This is a bold proposal that would dramatically reform our health care system. We address a number of questions related to this provision in our materials but let me address a couple of common questions.
Many people ask: How will a $5,710 tax credit help someone buy coverage when the average plan costs about $13,000? That's a fair and reasonable question.
Our plan works because the employees only pay about one-third of their plan's premium. For example, the average family's annual employer-provided health insurance plan cost about $13,000 last year, with an employer paying about $8,600, while the employee only paid about $4,200 in annual premiums. Under the Patients' Choice Act, that family would have more than enough to cover their share ($4,200) and have a significant sum left over for any additional medical expenses. It's true that the funds the employer provides would now be taxable income just like salary but the point critics ignore is that the typical individual and family will still come out way ahead under our plan.
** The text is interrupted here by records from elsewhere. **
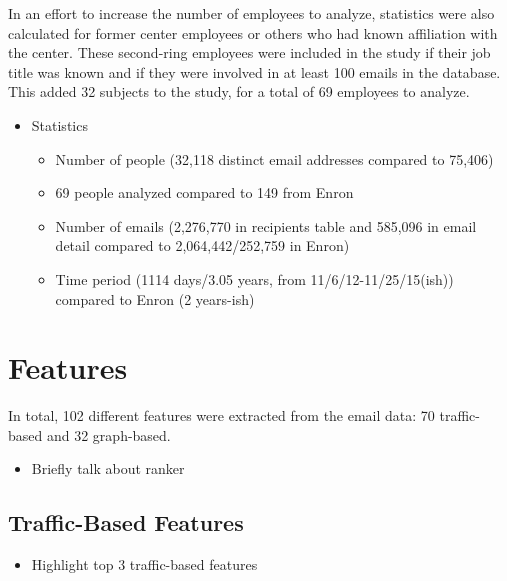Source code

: \documentclass{article}
\begin{document}
\par
In an effort to increase the number of employees to analyze, statistics were also calculated for former center employees or others who had known affiliation with the center.  These second-ring employees were included in the study if their job title was known and if they were involved in at least 100 emails in the database.  This added 32 subjects to the study, for a total of 69 employees to analyze.

\begin{itemize}
\item Statistics
    \begin{itemize}
    \item Number of people (32,118 distinct email addresses compared to 75,406)
    \item 69 people analyzed compared to 149 from Enron
    \item Number of emails (2,276,770 in recipients table and 585,096 in email detail compared to 2,064,442/252,759 in Enron)
    \item Time period (1114 days/3.05 years, from 11/6/12-11/25/15(ish)) compared to Enron (2 years-ish)
    \end{itemize}
\end{itemize}



\section{Features} \label{Features}
In total, 102 different features were extracted from the email data: 70 traffic-based and 32 graph-based.
\begin{itemize}
\item Briefly talk about ranker
\end{itemize}
\subsection{Traffic-Based Features}
\begin{itemize}
\item Highlight top 3 traffic-based features
\end{itemize}
\end{document}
The tax issue is controversial because the Obama campaign spent millions of dollars distorting John McCain's tax proposal which also called for ending the employee tax exclusion and replacing it with a rebate. Ironically, the Chairman of the Senate Finance Committee, Senator Max Baucus (D-MT) has proposed eliminating or capping the employee exclusion as a way to raise revenue. The fact that Senator Baucus was greeted not with a barrage of attack ads, but with assurances from the White House that his option would be "on the table," shows that the attacks against McCain were illegitimate and purely partisan.
The question the American people should be asking Congress about the way our current tax code treats health care is not whether we should change it but why on earth should we keep it like it is. The current rules are terribly regressive. Today's system discriminates against low‐income Americans: wealthy Americans receive $2,680 in tax breaks for health care while the poorest Americans only receive $102.26.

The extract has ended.